An appeals court in the US has said that AbbVie, AstraZeneca, Novartis, and Sanofi will have to defend claims they defrauded federal and state government programmes that supply medicines to low-income and uninsured people.
The US Court of Appeals for the Ninth Circuit in Pasadena, California, denied efforts by the pharma companies to dismiss the whistleblower lawsuit brought under the False Claims Act (FCA), which alleges that they overcharged hospitals and clinics supplying medicines under the Section 340B programme.
First created in 1992, 340B requires pharma manufacturers to sell outpatient drugs at significantly discounted prices to eligible "covered entities (CEs)," mainly 'safety-net' hospitals and clinics serving deprived populations.
The lawsuit filed by Adventist Health System/West – a non-profit group representing CEs in California – is claiming that the pharma companies' overcharging led to inflated reimbursement payments from the federal Medicare and Medicaid programmes before the 340B programme was amended in 2019 to include hefty fines for pricing violations.

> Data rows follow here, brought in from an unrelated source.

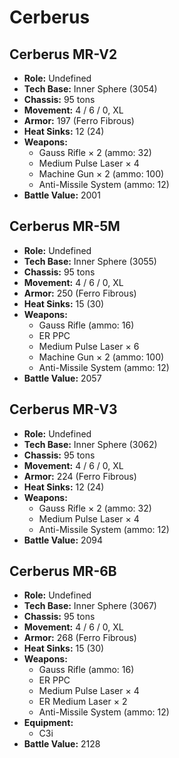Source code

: # Cerberus
## Cerberus MR-V2
- **Role:** Undefined
- **Tech Base:** Inner Sphere (3054)
- **Chassis:** 95 tons
- **Movement:** 4 / 6 / 0, XL
- **Armor:** 197 (Ferro Fibrous)
- **Heat Sinks:** 12 (24)
- **Weapons:**
  - Gauss Rifle × 2 (ammo: 32)
  - Medium Pulse Laser × 4
  - Machine Gun × 2 (ammo: 100)
  - Anti-Missile System (ammo: 12)
- **Battle Value:** 2001

## Cerberus MR-5M
- **Role:** Undefined
- **Tech Base:** Inner Sphere (3055)
- **Chassis:** 95 tons
- **Movement:** 4 / 6 / 0, XL
- **Armor:** 250 (Ferro Fibrous)
- **Heat Sinks:** 15 (30)
- **Weapons:**
  - Gauss Rifle (ammo: 16)
  - ER PPC
  - Medium Pulse Laser × 6
  - Machine Gun × 2 (ammo: 100)
  - Anti-Missile System (ammo: 12)
- **Battle Value:** 2057

## Cerberus MR-V3
- **Role:** Undefined
- **Tech Base:** Inner Sphere (3062)
- **Chassis:** 95 tons
- **Movement:** 4 / 6 / 0, XL
- **Armor:** 224 (Ferro Fibrous)
- **Heat Sinks:** 12 (24)
- **Weapons:**
  - Gauss Rifle × 2 (ammo: 32)
  - Medium Pulse Laser × 4
  - Anti-Missile System (ammo: 12)
- **Battle Value:** 2094

## Cerberus MR-6B
- **Role:** Undefined
- **Tech Base:** Inner Sphere (3067)
- **Chassis:** 95 tons
- **Movement:** 4 / 6 / 0, XL
- **Armor:** 268 (Ferro Fibrous)
- **Heat Sinks:** 15 (30)
- **Weapons:**
  - Gauss Rifle (ammo: 16)
  - ER PPC
  - Medium Pulse Laser × 4
  - ER Medium Laser × 2
  - Anti-Missile System (ammo: 12)
- **Equipment:**
  - C3i
- **Battle Value:** 2128

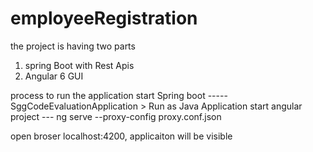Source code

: # employeeRegistration
the project is having two parts
1. spring Boot with Rest Apis
2. Angular 6 GUI

process to run the application
start Spring boot -----  SggCodeEvaluationApplication  > Run as Java Application
start angular project --- ng serve --proxy-config proxy.conf.json

open broser localhost:4200, applicaiton will be visible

Specifically, it claims that they knowingly charged prices for drugs that exceeded the statutory ceiling, the maximum price manufacturers can charge CEs for drugs, calculated as the average manufacturer price (AMP) minus the required rebate.
The pharma companies had argued that Adventist had no right of action in this case because disputes over 340B payments should be pursued under administrative...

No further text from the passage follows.